HubSpot/dropwizard-guice

System.exit() is evil, pls no

Closed this issue · 13 comments

So I just discovered this using another dropwizard-guice library, but figured I should put it back here since it was caused by code based on this library.

So this line: https://github.com/HubSpot/dropwizard-guice/blob/master/src/main/java/com/hubspot/dropwizard/guice/GuiceBundle.java#L110

It's meant to terminate the server if initialization fails, which does make sense; but I discovered that, depending on what logging library is used, System.exit() terminates so forcefully, that it even kills the task that would print out that super-useful error message on the previous line. As such, my app started spitting out exit code 1's with no error message, no stacktrace; this was pretty terrible to debug. (Fun fact: If you put a breakpoint on the exit line, it actually gives the logger a chance to print, and you can see an error message again.)

In general, I've discovered that System.exit() is absolutely horrifying, in part because it's one of the few things that can stop threads mid-try-block, with no catch or finally - a dubious honor shared with (1) daemon threads, and (2) outright crash/segfault of the JVM.

Would strongly encourage usage of Dropwizard's Managed instance instead to handle initialization/takedown of thread pools and other threaded resources, which are usually the things keeping the JVM alive after the main thread kicks the bucket.

This is a tricky one. Because the exception could be thrown at any point during the injector creation, some objects may have been created, including ones that create non-daemon threads. But because the method threw an exception, we have no way to get a reference to the injector and clean these objects up and allow the JVM will shut down cleanly. Using a Managed won't help because the Managed objects are retrieved from the injector here which can't happen if injector creation throws an exception, so the managed will never fire (also, a lot of the code that needs to be cleaned up exists in our data access or service layer that doesn't know anything about Dropwizard or Managed).

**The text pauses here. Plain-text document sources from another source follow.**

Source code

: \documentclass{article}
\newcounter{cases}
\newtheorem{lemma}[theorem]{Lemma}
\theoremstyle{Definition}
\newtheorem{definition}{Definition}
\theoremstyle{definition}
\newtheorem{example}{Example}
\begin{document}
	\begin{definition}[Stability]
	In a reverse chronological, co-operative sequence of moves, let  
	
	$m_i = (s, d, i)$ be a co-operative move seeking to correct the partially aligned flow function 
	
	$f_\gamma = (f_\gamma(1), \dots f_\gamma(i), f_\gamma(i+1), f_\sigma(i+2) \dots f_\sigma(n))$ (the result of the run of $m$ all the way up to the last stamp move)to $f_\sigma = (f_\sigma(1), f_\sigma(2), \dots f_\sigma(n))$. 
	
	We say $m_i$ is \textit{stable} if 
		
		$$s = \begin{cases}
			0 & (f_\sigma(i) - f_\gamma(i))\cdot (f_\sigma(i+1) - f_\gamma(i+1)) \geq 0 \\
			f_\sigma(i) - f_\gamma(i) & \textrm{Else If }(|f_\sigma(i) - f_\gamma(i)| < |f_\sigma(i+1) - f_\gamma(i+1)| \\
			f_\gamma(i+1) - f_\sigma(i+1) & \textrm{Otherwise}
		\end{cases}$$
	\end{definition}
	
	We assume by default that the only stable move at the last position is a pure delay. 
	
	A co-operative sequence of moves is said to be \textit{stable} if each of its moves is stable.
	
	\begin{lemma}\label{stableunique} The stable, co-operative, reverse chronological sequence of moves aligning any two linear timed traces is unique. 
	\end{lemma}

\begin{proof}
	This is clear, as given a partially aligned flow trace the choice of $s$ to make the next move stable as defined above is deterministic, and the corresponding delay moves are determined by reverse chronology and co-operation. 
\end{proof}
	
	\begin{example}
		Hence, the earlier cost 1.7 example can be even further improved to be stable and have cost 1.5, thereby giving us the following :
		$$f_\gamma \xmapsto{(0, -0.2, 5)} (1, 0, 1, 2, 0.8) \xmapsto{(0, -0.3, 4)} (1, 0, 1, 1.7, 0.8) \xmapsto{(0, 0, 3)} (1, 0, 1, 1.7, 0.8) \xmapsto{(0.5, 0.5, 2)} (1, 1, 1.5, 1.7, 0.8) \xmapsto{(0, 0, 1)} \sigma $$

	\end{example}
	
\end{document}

This is a source of very hard to debug errors when running through Gradle:

FAILURE: Build failed with an exception.

* What went wrong:
Execution failed for task ':test'.
> Process 'Gradle Test Executor 2' finished with non-zero exit value 1

* Try:
Run with --stacktrace option to get the stack trace. Run with --info or --debug option to get more log output.

BUILD FAILED

Running with any of the options doesn't help and just by chance I figured out I was missing a binding.

Maybe it will help somebody when googling, that the abruptly ending build is because of a Guice error.

Maybe we could use System.err.println to make sure asynchronous logging doesn't interfere? Or do you have any ideas for how to ensure a graceful shutdown if injector creation fails?

Hm, I'd lean towards general Guice opinion on this one, since it seems like a potentially messy thing to go against the general patterns of Guice, but it seems like Guice module creation and bean instantiation is meant to be fast and stateless, when possible. Would definitely shy away from using e.g. System.err.println to work around the shutdown issue, since (a) it subverts normal logging mechanisms, (b) would still kill other potentially useful logs, and (c) could still forcefully kill other processing threads.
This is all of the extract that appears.